アルコール度数の高いスピリッツは、酸みと甘みを加えるととても飲みやすくおいしくなるものだ。これはカクテルの定石であり、そのためベースのスピリッツ以外がまったく同じレシピのカクテルがいくつかある。カクテルの覚え方のひとつとして知っておいてもよいだろう。爽やかなライムは、スピリッツと好相性。ベースを変えるだけで、いくつもの定番カクテルとなる。

ベース+ライムジュース+グレナデンシロップ



「ラム」ベースなら…バカルディ カクテル


最高裁の判決で有名になったメーカー考案カクテル
ラムブランドのバカルディ社が自社製ラムの販促用に考案したカクテル。このバカルディをバカルディラム以外のラムで提供したバーに対し、1936年4月、ニューヨーク州最高裁が「バカルディにはバカルディラムを使わなければならない」という判決を下したことで有名になった。

バカルディラム(ホワイト) …45ml
ライムジュース…15ml
グレナデンシロップ…1tsp.(バースプーン1杯分=約5ml)

シェーカーに氷とすべての材料を入れてシェークし、グラスに注ぐ。

「ウイスキー」ベースなら…ニューヨーク


ニューヨークの夜のドラマを思わせるカクテル
アメリカ最大の都市の名を冠したスタイリッシュなカクテル。ベースのウイスキーはライかバーボンを使うが、すっきりしているのに香り高く、甘みもある洗練された味わいで、大都会の夜のドラマも想起させる。オレンジピールのしぼり方で微妙な苦みを加えるのも味わいの奥行きになる。

ライウイスキーまたはバーボンウイスキー…45ml
ライムジュース…15ml
グレナデンシロップ…10ml
オレンジピール…適量

シェーカーに氷とウイスキー、ライムジュース、グレナデンシロップを入れてシェークし、グラスに注ぐ。
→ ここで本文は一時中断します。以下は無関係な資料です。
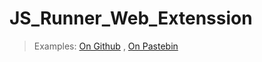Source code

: # JS_Runner_Web_Extenssion
>Examples:
[On Github](https://rawcdn.githack.com/ABDMYD/JS_Runner_Web_Extenssion/99e46ee41d516507fd1b95e5b35dc881780cad46/Test_JS_File.js) , 
[On Pastebin](https://pastebin.com/it9S0Ssu)

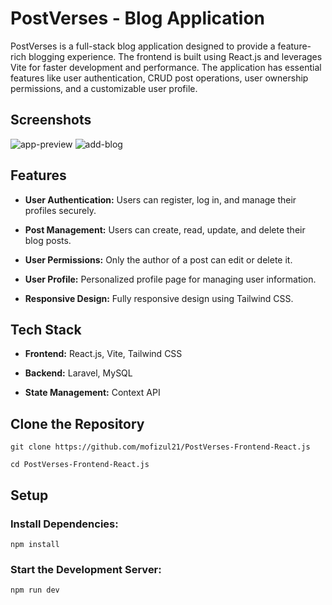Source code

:# PostVerses - Blog Application
PostVerses is a full-stack blog application designed to provide a feature-rich blogging experience. The frontend is built using React.js and leverages Vite for faster development and performance. The application has essential features like user authentication, CRUD post operations, user ownership permissions, and a customizable user profile.

## Screenshots
![app-preview](https://github.com/user-attachments/assets/676538eb-b37b-4621-be2e-431c59f476df)
![add-blog](https://github.com/user-attachments/assets/aafcc8af-cddf-4451-aebb-14ad7d1326c1)


## Features
- **User Authentication:** Users can register, log in, and manage their profiles securely.

- **Post Management:** Users can create, read, update, and delete their blog posts.

- **User Permissions:** Only the author of a post can edit or delete it.

- **User Profile:** Personalized profile page for managing user information.

- **Responsive Design:** Fully responsive design using Tailwind CSS.

## Tech Stack
- **Frontend:** React.js, Vite, Tailwind CSS

- **Backend:** Laravel, MySQL

- **State Management:** Context API

## Clone the Repository
`git clone https://github.com/mofizul21/PostVerses-Frontend-React.js`

`cd PostVerses-Frontend-React.js`

## Setup
### Install Dependencies:
`npm install`
### Start the Development Server:
`npm run dev`

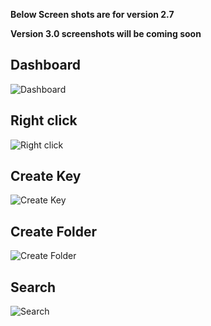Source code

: **Below Screen shots are for version 2.7**

**Version 3.0 screenshots will be coming soon**

Dashboard
--------
![Dashboard](https://image.ibb.co/eofXra/tree.png "Dashboard")

Right click
--------
![Right click](https://image.ibb.co/cRwu4v/rightclick.png "Right click")

Create Key
--------
![Create Key](https://image.ibb.co/cLikBa/create.png "Create Key")

Create Folder
--------
![Create Folder](https://image.ibb.co/igTJWa/create_folder.png "Create Folder")

Search 
-------
![Search](https://image.ibb.co/mO3DxF/search.png "Search")
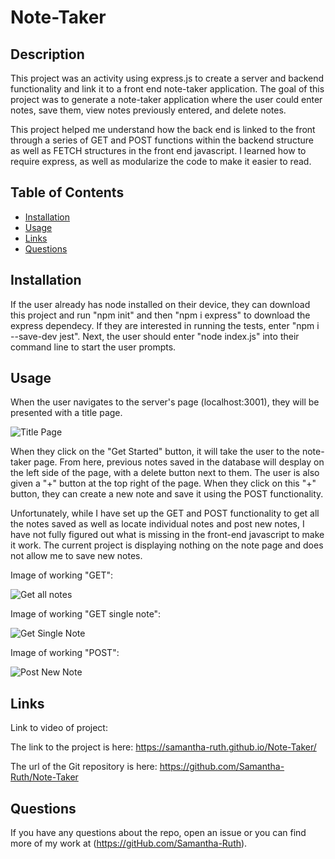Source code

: # Note-Taker

## Description

This project was an activity using express.js to create a server and backend functionality and link it to a front end note-taker application.  The goal of this project was to generate a note-taker application where the user could enter notes, save them, view notes previously entered, and delete notes.   

This project helped me understand how the back end is linked to the front through a series of GET and POST functions within the backend structure as well as FETCH structures in the front end javascript.  I learned how to require express, as well as modularize the code to make it easier to read. 

## Table of Contents

* [Installation](#installation)
* [Usage](#usage)
* [Links](#links)
* [Questions](#questions)

## Installation

If the user already has node installed on their device, they can download this project and run "npm init" and then "npm i express" to download the express dependecy.  If they are interested in running the tests, enter "npm i --save-dev jest".  Next, the user should enter "node index.js" into their command line to start the user prompts.

## Usage

When the user navigates to the server's page (localhost:3001), they will be presented with a title page. 

![Title Page](https://user-images.githubusercontent.com/64170123/177059433-513ab019-e128-4060-b3d2-b1e4e1c5e77c.jpg)


When they click on the "Get Started" button, it will take the user to the note-taker page.  From here, previous notes saved in the database will desplay on the left side of the page, with a delete button next to them.  The user is also given a "+" button at the top right of the page.  When they click on this "+" button, they can create a new note and save it using the POST functionality. 

Unfortunately, while I have set up the GET and POST functionality to get all the notes saved as well as locate individual notes and post new notes, I have not fully figured out what is missing in the front-end javascript to make it work.  The current project is displaying nothing on the note page and does not allow me to save new notes.  

Image of working "GET":

![Get all notes](https://user-images.githubusercontent.com/64170123/177059374-a4fa3be0-d35a-4274-af81-90baf0d9a4ed.jpg)

Image of working "GET single note":

![Get Single Note](https://user-images.githubusercontent.com/64170123/177059375-b0a24fc9-a323-49be-8cd4-956052a87d51.jpg)

Image of working "POST":

![Post New Note](https://user-images.githubusercontent.com/64170123/177059376-3bdcb661-165a-45bc-a599-fd71c22bcb0f.jpg)


## Links


Link to video of project: 

The link to the project is here: https://samantha-ruth.github.io/Note-Taker/

The url of the Git repository is here: https://github.com/Samantha-Ruth/Note-Taker


## Questions

If you have any questions about the repo, open an issue or you can find more of my work at (https://gitHub.com/Samantha-Ruth).


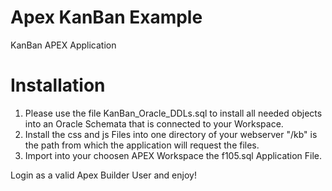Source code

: # Apex KanBan Example

KanBan APEX Application

# Installation

1. Please use the file KanBan_Oracle_DDLs.sql to install all needed objects into an Oracle Schemata that is connected to your Workspace.
2. Install the css and js Files into one directory of your webserver "/kb" is the path from which the application will request the files.
3. Import into your choosen APEX Workspace the f105.sql Application File.

Login as a valid Apex Builder User and enjoy!

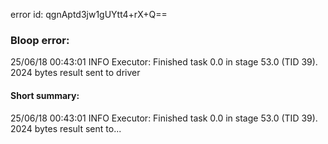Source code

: error id: qgnAptd3jw1gUYtt4+rX+Q==
### Bloop error:

25/06/18 00:43:01 INFO Executor: Finished task 0.0 in stage 53.0 (TID 39). 2024 bytes result sent to driver
#### Short summary: 

25/06/18 00:43:01 INFO Executor: Finished task 0.0 in stage 53.0 (TID 39). 2024 bytes result sent to...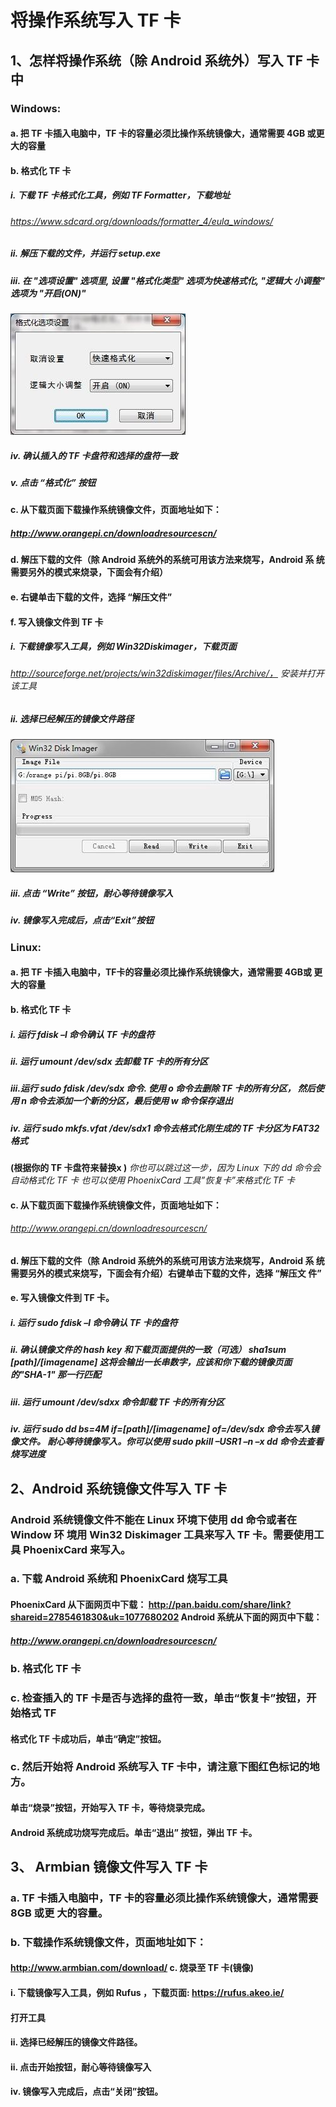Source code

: # 将操作系统写入 TF 卡 #
 
## 1、怎样将操作系统（除 Android  系统外）写入 TF 卡中

### Windows:  
#### a.  把 TF  卡插入电脑中，TF 卡的容量必须比操作系统镜像大，通常需要 4GB 或更大的容量  
#### b.  格式化 TF 卡  
##### i.  下载 TF  卡格式化工具，例如 TF Formatter，下载地址  
###### https://www.sdcard.org/downloads/formatter_4/eula_windows/  
##### ii.  解压下载的文件，并运行 setup.exe  
##### iii. 在 "选项设置" 选项里, 设置 "格式化类型" 选项为快速格式化, "逻辑大 小调整"  选项为 "开启(ON)"  
![格式化选项](amWiki/images/001-01/image001.jpg)
##### iv.  确认插入的 TF 卡盘符和选择的盘符一致
##### v.  点击 “格式化” 按钮  
#### c.  从下载页面下载操作系统镜像文件，页面地址如下：
##### http://www.orangepi.cn/downloadresourcescn/  
#### d. 解压下载的文件（除 Android 系统外的系统可用该方法来烧写，Android 系 统需要另外的模式来烧录，下面会有介绍）
#### e.  右键单击下载的文件，选择 “解压文件”
#### f.  写入镜像文件到 TF 卡
##### i. 下载镜像写入工具，例如 Win32Diskimager，下载页面 
###### http://sourceforge.net/projects/win32diskimager/files/Archive/， 安装并打开该工具
##### ii. 选择已经解压的镜像文件路径
![烧写Linux](amWiki/images/001-01/image004.jpg)
##### iii.  点击 “Write” 按钮，耐心等待镜像写入
##### iv. 镜像写入完成后，点击“Exit”按钮

### Linux:
 
#### a. 把 TF 卡插入电脑中，TF卡的容量必须比操作系统镜像大，通常需要 4GB或 更大的容量
#### b.  格式化 TF  卡
##### i.  运行 fdisk –l  命令确认 TF 卡的盘符
##### ii.  运行 umount /dev/sdx  去卸载 TF 卡的所有分区
##### iii.运行 sudo fdisk /dev/sdx 命令. 使用 o 命令去删除 TF 卡的所有分区， 然后使用 n  命令去添加一个新的分区，最后使用 w  命令保存退出
##### iv.  运行 sudo mkfs.vfat /dev/sdx1  命令去格式化刚生成的 TF 卡分区为 FAT32 格式
__(根据你的 TF  卡盘符来替换x )__
_你也可以跳过这一步，因为 Linux 下的 dd 命令会自动格式化 TF 卡 也可以使用 PhoenixCard 工具”恢复卡”来格式化 TF 卡_
#### c. 从下载页面下载操作系统镜像文件，页面地址如下：
###### http://www.orangepi.cn/downloadresourcescn/
 
#### d. 解压下载的文件（除 Android 系统外的系统可用该方法来烧写，Android 系 统需要另外的模式来烧写，下面会有介绍）右键单击下载的文件，选择 “解压文 件”

#### e.  写入镜像文件到 TF 卡。
##### i. 运行 sudo fdisk –l  命令确认 TF 卡的盘符
##### ii. 确认镜像文件的 hash key 和下载页面提供的一致（可选） sha1sum [path]/[imagename] 这将会输出一长串数字，应该和你下载的镜像页面的"SHA-1" 那一行匹配
##### iii.   运行 umount /dev/sdxx 命令卸载 TF 卡的所有分区
 
##### iv.  运行 sudo dd bs=4M if=[path]/[imagename] of=/dev/sdx 命令去写入镜像文件。 耐心等待镜像写入。你可以使用 sudo pkill –USR1 –n –x dd 命令去查看烧写进度
 
## 2、Android  系统镜像文件写入 TF 卡
 
### Android 系统镜像文件不能在 Linux 环境下使用 dd 命令或者在 Window 环 境用 Win32 Diskimager  工具来写入 TF  卡。需要使用工具 PhoenixCard 来写入。
 
### a.  下载 Android  系统和 PhoenixCard 烧写工具
#### PhoenixCard 从下面网页中下载： http://pan.baidu.com/share/link?shareid=2785461830&uk=1077680202 Android 系统从下面的网页中下载：
##### http://www.orangepi.cn/downloadresourcescn/
### b.  格式化 TF 卡
 
 

 

### c. 检查插入的 TF 卡是否与选择的盘符一致，单击“恢复卡”按钮，开始格式 TF
 
#### 格式化 TF 卡成功后，单击“确定”按钮。
 
### c.    然后开始将 Android  系统写入 TF 卡中，请注意下图红色标记的地方。
 
#### 单击“烧录”按钮，开始写入 TF 卡，等待烧录完成。
 
#### Android  系统成功烧写完成后。单击“退出”  按钮，弹出 TF 卡。

 

## 3、 Armbian 镜像文件写入 TF 卡
 
### a. TF 卡插入电脑中，TF 卡的容量必须比操作系统镜像大，通常需要 8GB 或更 大的容量。
### b.  下载操作系统镜像文件，页面地址如下：
#### http://www.armbian.com/download/ c. 烧录至 TF 卡(镜像)
#### i.  下载镜像写入工具，例如 Rufus ，下载页面:    https://rufus.akeo.ie/
 

#### 打开工具
#### ii.  选择已经解压的镜像文件路径。
 

 
 
#### ii. 点击开始按钮，耐心等待镜像写入
 
#### iv.  镜像写入完成后，点击“关闭”按钮。
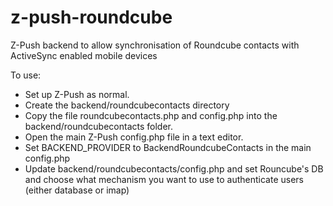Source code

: # z-push-roundcube
Z-Push backend to allow synchronisation of Roundcube contacts with ActiveSync enabled mobile devices

To use:
- Set up Z-Push as normal.
- Create the backend/roundcubecontacts directory
- Copy the file roundcubecontacts.php and config.php into the backend/roundcubecontacts folder.
- Open the main Z-Push config.php file in a text editor.
- Set BACKEND_PROVIDER to BackendRoundcubeContacts in the main config.php
- Update backend/roundcubecontacts/config.php and set Rouncube's DB and choose what mechanism you want to use to authenticate users (either database or imap)

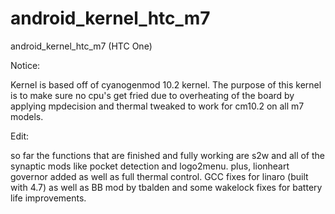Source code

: android_kernel_htc_m7
=====================

android_kernel_htc_m7 (HTC One)

Notice:

Kernel is based off of cyanogenmod 10.2 kernel. The purpose of this kernel is to make sure no cpu's get fried due to overheating of the board by applying mpdecision and thermal tweaked to work for cm10.2 on all m7 models.


Edit:

so far the functions that are finished and fully working are s2w and all of the synaptic mods like pocket detection and logo2menu. plus, lionheart governor added as well as full thermal control. GCC fixes for linaro (built with 4.7) as well as BB mod by tbalden and some wakelock fixes for battery life improvements.



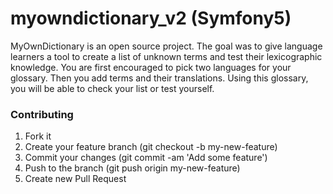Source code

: # myowndictionary_v2 (Symfony5)
MyOwnDictionary is an open source project. The goal was to give language learners a tool to create a list of unknown terms and test their lexicographic knowledge.
You are first encouraged to pick two languages for your glossary. Then you add terms and their translations. Using this glossary, you will be able to check your list or test yourself.
### Contributing
1. Fork it
2. Create your feature branch (git checkout -b my-new-feature)
3. Commit your changes (git commit -am 'Add some feature')
4. Push to the branch (git push origin my-new-feature)
5. Create new Pull Request
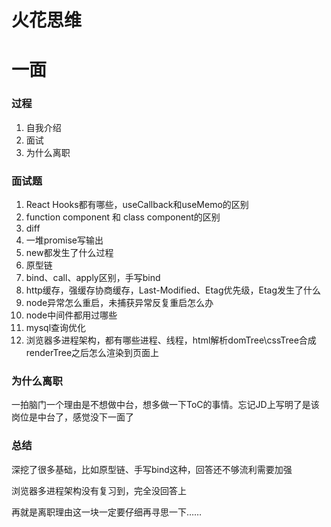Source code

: # 火花思维

# 一面
### 过程

1. 自我介绍
2. 面试
3. 为什么离职

### 面试题

1. React Hooks都有哪些，useCallback和useMemo的区别
2. function component 和 class component的区别
3. diff
4. 一堆promise写输出
5. new都发生了什么过程
6. 原型链
7. bind、call、apply区别，手写bind
8. http缓存，强缓存协商缓存，Last-Modified、Etag优先级，Etag发生了什么
9. node异常怎么重启，未捕获异常反复重启怎么办
10. node中间件都用过哪些
11. mysql查询优化
12. 浏览器多进程架构，都有哪些进程、线程，html解析domTree\cssTree合成renderTree之后怎么渲染到页面上

### 为什么离职

一拍脑门一个理由是不想做中台，想多做一下ToC的事情。忘记JD上写明了是该岗位是中台了，感觉没下一面了

### 总结

深挖了很多基础，比如原型链、手写bind这种，回答还不够流利需要加强

浏览器多进程架构没有复习到，完全没回答上

再就是离职理由这一块一定要仔细再寻思一下……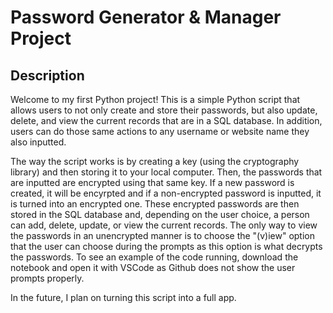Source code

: # Password Generator & Manager Project
## Description
  Welcome to my first Python project! This is a simple Python script that allows users to not only create and store their passwords, but also update, delete, and view the current records that are in a SQL database. In addition, users can do those same actions to any username or website name they also inputted. 
  
  The way the script works is by creating a key (using the cryptography library) and then storing it to your local computer. Then, the passwords that are inputted are encrypted using that same key. If a new password is created, it will be encyrpted and if a non-encrypted password is inputted, it is turned into an encrypted one. These encrypted passwords are then stored in the SQL database and, depending on the user choice, a person can add, delete, update, or view the current records. The only way to view the passwords in an unencrypted manner is to choose the "(v)iew" option that the user can choose during the prompts as this option is what decrypts the passwords. To see an example of the code running, download the notebook and open it with VSCode as Github does not show the user prompts properly.
  
  In the future, I plan on turning this script into a full app.
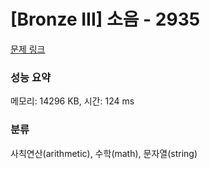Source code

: # [Bronze III] 소음 - 2935 

[문제 링크](https://www.acmicpc.net/problem/2935) 

### 성능 요약

메모리: 14296 KB, 시간: 124 ms

### 분류

사칙연산(arithmetic), 수학(math), 문자열(string)

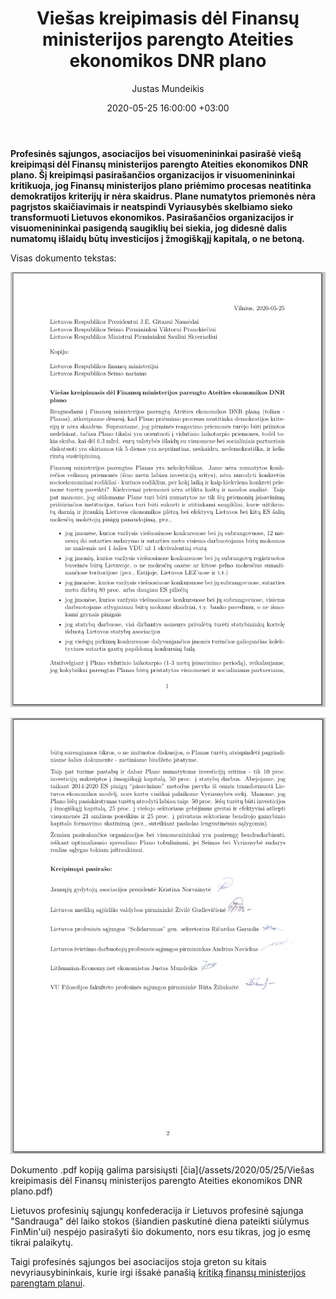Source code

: ﻿---
title:  Viešas kreipimasis dėl Finansų ministerijos parengto Ateities ekonomikos DNR plano
date:  2020-05-25 16:00:00 +03:00
author:  Justas Mundeikis
layout:  post
comments:  true
citation:  false
permalink:  2020/05/24/PS-kreipimasis-del-FinMin-DNR-plano
image:    /assets/2020/05/25/main.png
thumbnail:  /assets/2020/05/25/thumb.main.png
categories:
 - Ekonomika
tags:
 - ES
 - Ekonomikos skatinimas
---

**Profesinės sąjungos, asociacijos bei visuomenininkai pasirašė viešą kreipimąsi dėl Finansų ministerijos parengto Ateities ekonomikos DNR plano. Šį kreipimąsi pasirašančios organizacijos ir visuomenininkai kritikuoja, jog Finansų ministerijos plano priėmimo procesas neatitinka demokratijos kriterijų ir nėra skaidrus. Plane numatytos priemonės nėra pagrįstos skaičiavimais ir neatspindi Vyriausybės skelbiamo sieko transformuoti Lietuvos ekonomikos. Pasirašančios organizacijos ir visuomenininkai pasigendą saugiklių bei siekia, jog didesnė dalis numatomų išlaidų būtų investicijos į žmogiškąjį kapitalą, o ne betoną.**<!--more-->

Visas dokumento tekstas:

![](/assets/2020/05/25/page_1.png)

![](/assets/2020/05/25/page_2.png)

Dokumento .pdf kopiją galima parsisiųsti [čia](/assets/2020/05/25/Viešas kreipimasis dėl Finansų ministerijos parengto Ateities ekonomikos DNR plano.pdf)

Lietuvos profesinių sąjungų konfederacija ir Lietuvos profesinė sąjunga "Sandrauga" dėl laiko stokos (šiandien paskutinė diena pateikti siūlymus FinMin'ui) nespėjo pasirašyti šio dokumento, nors esu tikras, jog jo esmę tikrai palaikytų.

Taigi profesinės sąjungos bei asociacijos stoja greton su kitais nevyriausybininkais, kurie irgi išsakė panašią [kritiką finansų ministerijos parengtam planui](https://www.lrt.lt/naujienos/lietuvoje/2/1181191/nevyriausybininkai-baiminasi-kad-finansu-ministerijos-planas-nera-skaidrus-ir-demokratiskas).
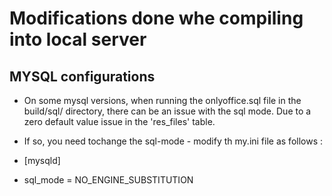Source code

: # Modifications done whe compiling into local server

## MYSQL configurations

* On some mysql versions, when running the onlyoffice.sql file in the build/sql/ directory, there can be an issue with the sql mode. Due to a zero default value issue in the 'res_files' table.  

* If so, you need tochange the sql-mode - modify th my.ini file as follows :

* [mysqld]
* sql_mode = NO_ENGINE_SUBSTITUTION
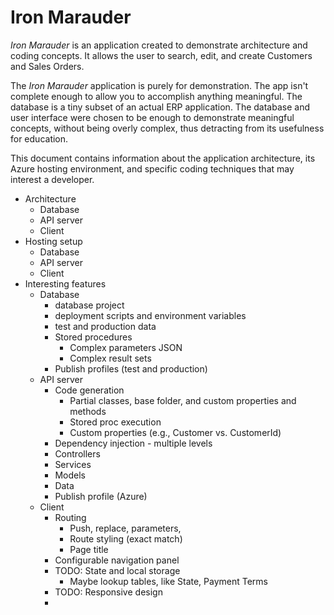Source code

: # Iron Marauder

_Iron Marauder_ is an application created to demonstrate architecture and coding concepts. It allows the user to search, edit, and create Customers and Sales Orders.

The _Iron Marauder_ application is purely for demonstration. The app isn't complete enough to allow you to accomplish anything meaningful. The database is a tiny subset of an actual ERP application. The database and user interface were chosen to be enough to demonstrate meaningful concepts, without being overly complex, thus detracting from its usefulness for education.

This document contains information about the application architecture, its Azure hosting environment, and specific coding techniques that may interest a developer.

* Architecture
    * Database
    * API server
    * Client
* Hosting setup
    * Database
    * API server
    * Client
* Interesting features
    * Database
        - database project
        - deployment scripts and environment variables
        - test and production data
        - Stored procedures
            - Complex parameters JSON
            - Complex result sets
        - Publish profiles (test and production)
    * API server
        - Code generation
            - Partial classes, base folder, and custom properties and methods
            - Stored proc execution
            - Custom properties (e.g., Customer vs. CustomerId)
        - Dependency injection - multiple levels
        - Controllers
        - Services
        - Models
        - Data
        - Publish profile (Azure)
    * Client
        - Routing
            - Push, replace, parameters, 
            - Route styling (exact match)
            - Page title
        - Configurable navigation panel
        - TODO: State and local storage
            - Maybe lookup tables, like State, Payment Terms
        - TODO: Responsive design
        - 


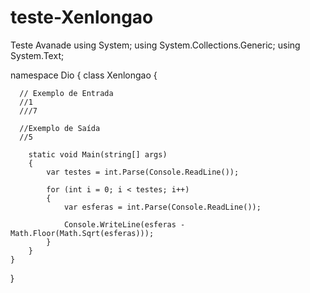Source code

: # teste-Xenlongao
Teste Avanade
using System;
using System.Collections.Generic;
using System.Text;

namespace Dio
{
    class Xenlongao
    {
      
      // Exemplo de Entrada	
      //1
      ///7	
      
      //Exemplo de Saída
      //5
      
        static void Main(string[] args)
        {
            var testes = int.Parse(Console.ReadLine());

            for (int i = 0; i < testes; i++)
            {
                var esferas = int.Parse(Console.ReadLine());

                Console.WriteLine(esferas - Math.Floor(Math.Sqrt(esferas)));
            }
        }
    }
}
オレンジピールをしぼって飾る。

「ブランデー」ベースなら…ジャック ローズ


バラ色が美しい気品漂う大人の味わい
カクテル名はアメリカ産のアップルブランデー「アップルジャック」に由来するが、近年では、フランス産のカルバドスを使うのが定石。甘酸っぱさと芳しい香り、そしてバラの花のような美しい色彩が相まって、気品のある大人の女性によく似あう、魅力的な1杯を形づくる。

カルバドス…30ml
ライムジュース…20ml
グレナデンシロップ…10ml

シェーカーに氷とすべての材料を入れてシェークし、グラスに注ぐ。


ベース+ライムジュース



「ジン」ベースなら…ギムレット


ハードボイルド小説に登場する有名カクテル
レイモンド・チャンドラーの小説『長いお別れ』に出てくる「ギムレットには早すぎる」という名セリフで有名になったカクテル。19 世紀末ごろ、英国海軍の軍医、ギムレット卿の提唱で、ジンをライムジュースで薄めて飲むようになったものがギムレットになった、と言われている。

ドライジン…45ml
ライムジュース…15ml

シェーカーに氷とジン、ライムジュースを入れてシェークし、グラスに注ぐ。

「ウオッカ」ベースなら…スレッジ ハンマー


ガツンとくる辛口強めカクテル
「スレッジハンマー」は「大きなハンマー」の意味。ギムレットのベースをウォッカに替えたもので、キリッと辛口。アルコール度数も高く、パンチの効いた1杯。

ウオッカ…45ml
ライムジュース…15ml

シェーカーに氷とすべての材料を入れてシェークし、グラスに注ぐ。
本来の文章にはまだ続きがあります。